# PROMPT
Find all lines in the records that include the word "inflation", and copy them out.

*** RECORDS FOR THE EXERCISE ***

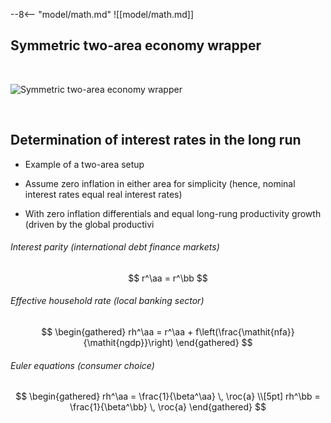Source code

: 
--8<-- "model/math.md"
![[model/math.md]]

## Symmetric two-area economy wrapper


<br/>

![Symmetric two-area economy wrapper](wrapper-symmetric2A.png)

<br/>


## Determination of interest rates in the long run

* Example of a two-area setup

* Assume zero inflation in either area for simplicity (hence, nominal
  interest rates equal real interest rates)

* With zero inflation differentials and equal long-rung productivity growth
  (driven by the global productivi


###### Interest parity (international debt finance markets)

$$
r^\aa = r^\bb
$$

###### Effective household rate (local banking sector)

$$
\begin{gathered}
rh^\aa = r^\aa + f\left(\frac{\mathit{nfa}}{\mathit{ngdp}}\right)
\end{gathered}
$$


###### Euler equations (consumer choice)

$$
\begin{gathered}
rh^\aa = \frac{1}{\beta^\aa} \, \roc{a} \\[5pt]
rh^\bb = \frac{1}{\beta^\bb} \, \roc{a}
\end{gathered}
$$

*** End of RECORDS FOR THE EXERCISE ***

# COMPLETED EXERCISE
* Assume zero inflation in either area for simplicity (hence, nominal
* With zero inflation differentials and equal long-rung productivity growth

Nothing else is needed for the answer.